It’s not fun dropping my children off at daycare. Sometimes it is heartache for them, but mostly it is heartache for me. I think back to when I was listening to a radio host complain about how parents should take care of their own children rather than leave them with someone else. All I can say is that in an ideal world I would stay home and bring up my own children. However, this is far from an ideal world, and if I waited until I could really afford my children, I would never have any. Some would say that that’s probably a better idea, but then, how many people would still have children? I’m guessing that the population would decrease and the human race would disappear if we all waited until we really earned enough to stay home and take care of our own children. My children are my joy and if this means me having to subject them to a daycare while I’m making a living, well then I guess that’s what I will do until I come into a windfall. Until then, my day does not start until I pick them up.

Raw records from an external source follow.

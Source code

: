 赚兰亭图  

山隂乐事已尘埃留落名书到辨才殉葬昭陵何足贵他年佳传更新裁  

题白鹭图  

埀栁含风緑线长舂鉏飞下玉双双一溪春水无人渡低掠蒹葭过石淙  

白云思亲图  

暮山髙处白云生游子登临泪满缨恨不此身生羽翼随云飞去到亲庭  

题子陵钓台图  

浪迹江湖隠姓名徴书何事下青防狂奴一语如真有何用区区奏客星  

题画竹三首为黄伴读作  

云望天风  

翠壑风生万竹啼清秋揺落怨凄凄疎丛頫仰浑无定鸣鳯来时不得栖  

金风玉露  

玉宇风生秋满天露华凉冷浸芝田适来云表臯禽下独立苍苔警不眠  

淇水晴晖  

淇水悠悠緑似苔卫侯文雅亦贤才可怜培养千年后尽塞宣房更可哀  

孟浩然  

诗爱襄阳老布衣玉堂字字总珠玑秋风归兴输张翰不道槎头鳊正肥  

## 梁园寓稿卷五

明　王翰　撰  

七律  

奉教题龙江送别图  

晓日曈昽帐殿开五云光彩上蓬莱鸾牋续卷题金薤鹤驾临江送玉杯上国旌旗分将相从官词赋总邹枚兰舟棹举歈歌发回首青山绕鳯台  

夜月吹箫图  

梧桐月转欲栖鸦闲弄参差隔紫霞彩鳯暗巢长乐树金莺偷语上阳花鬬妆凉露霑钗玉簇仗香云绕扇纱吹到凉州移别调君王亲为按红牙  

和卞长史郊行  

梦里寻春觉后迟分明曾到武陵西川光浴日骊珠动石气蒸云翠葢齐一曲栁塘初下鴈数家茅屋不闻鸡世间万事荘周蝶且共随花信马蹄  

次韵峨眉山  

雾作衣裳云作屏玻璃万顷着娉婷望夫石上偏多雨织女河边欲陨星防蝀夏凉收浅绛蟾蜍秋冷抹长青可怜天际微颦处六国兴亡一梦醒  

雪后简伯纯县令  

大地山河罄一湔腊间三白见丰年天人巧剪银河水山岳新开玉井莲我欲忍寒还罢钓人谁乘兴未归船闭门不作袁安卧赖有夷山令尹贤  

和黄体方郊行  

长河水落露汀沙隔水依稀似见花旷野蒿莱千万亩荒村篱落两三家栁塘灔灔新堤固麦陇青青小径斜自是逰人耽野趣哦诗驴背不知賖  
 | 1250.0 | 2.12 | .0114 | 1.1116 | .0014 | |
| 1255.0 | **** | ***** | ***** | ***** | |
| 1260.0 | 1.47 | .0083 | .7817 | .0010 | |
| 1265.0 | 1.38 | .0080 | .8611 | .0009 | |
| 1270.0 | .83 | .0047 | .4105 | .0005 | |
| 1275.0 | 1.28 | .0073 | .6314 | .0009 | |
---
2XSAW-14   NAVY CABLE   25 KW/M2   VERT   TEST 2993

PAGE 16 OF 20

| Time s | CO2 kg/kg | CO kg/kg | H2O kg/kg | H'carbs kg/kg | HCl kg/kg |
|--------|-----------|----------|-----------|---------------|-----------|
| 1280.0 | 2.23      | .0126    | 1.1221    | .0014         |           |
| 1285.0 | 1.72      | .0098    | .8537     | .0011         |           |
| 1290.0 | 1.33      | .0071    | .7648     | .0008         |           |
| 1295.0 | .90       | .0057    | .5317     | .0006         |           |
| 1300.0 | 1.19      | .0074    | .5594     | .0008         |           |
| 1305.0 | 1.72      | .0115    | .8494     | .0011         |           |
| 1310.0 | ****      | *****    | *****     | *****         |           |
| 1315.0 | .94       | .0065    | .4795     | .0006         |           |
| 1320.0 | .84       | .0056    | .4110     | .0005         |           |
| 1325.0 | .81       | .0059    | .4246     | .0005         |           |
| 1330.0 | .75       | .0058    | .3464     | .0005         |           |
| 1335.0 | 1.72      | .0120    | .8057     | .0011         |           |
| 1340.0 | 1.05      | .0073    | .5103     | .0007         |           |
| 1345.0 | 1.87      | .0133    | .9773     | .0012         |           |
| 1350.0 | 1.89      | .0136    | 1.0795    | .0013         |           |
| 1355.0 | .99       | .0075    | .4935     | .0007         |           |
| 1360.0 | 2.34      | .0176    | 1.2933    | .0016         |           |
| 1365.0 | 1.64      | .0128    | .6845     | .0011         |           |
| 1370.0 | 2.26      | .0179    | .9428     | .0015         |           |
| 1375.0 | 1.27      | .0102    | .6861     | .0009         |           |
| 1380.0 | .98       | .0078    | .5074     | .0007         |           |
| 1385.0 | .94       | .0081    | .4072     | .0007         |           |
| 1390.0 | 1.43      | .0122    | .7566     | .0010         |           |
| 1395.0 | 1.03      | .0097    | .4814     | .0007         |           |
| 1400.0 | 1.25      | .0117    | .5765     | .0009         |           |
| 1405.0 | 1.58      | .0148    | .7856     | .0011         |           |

11. December 2008 at 22:11
You do what you feel is right. I wanted to stay home with my kids too and finally got my wish when my kids were 9 and 12. I had a beautiful baby boy and have spent 5 great years with him at home. All has not been easy tho. No matter what choice you make, there is guilt involved. I always feel that my dh works too hard and is often grumpy and I feel guilty for not doing more to make ends meet. If you have a great day care provider, you should feel somewhat at ease. I have been doing daycare for 5 years and love the children in my care, but they know who their true mom is at the end of the day. Good luck.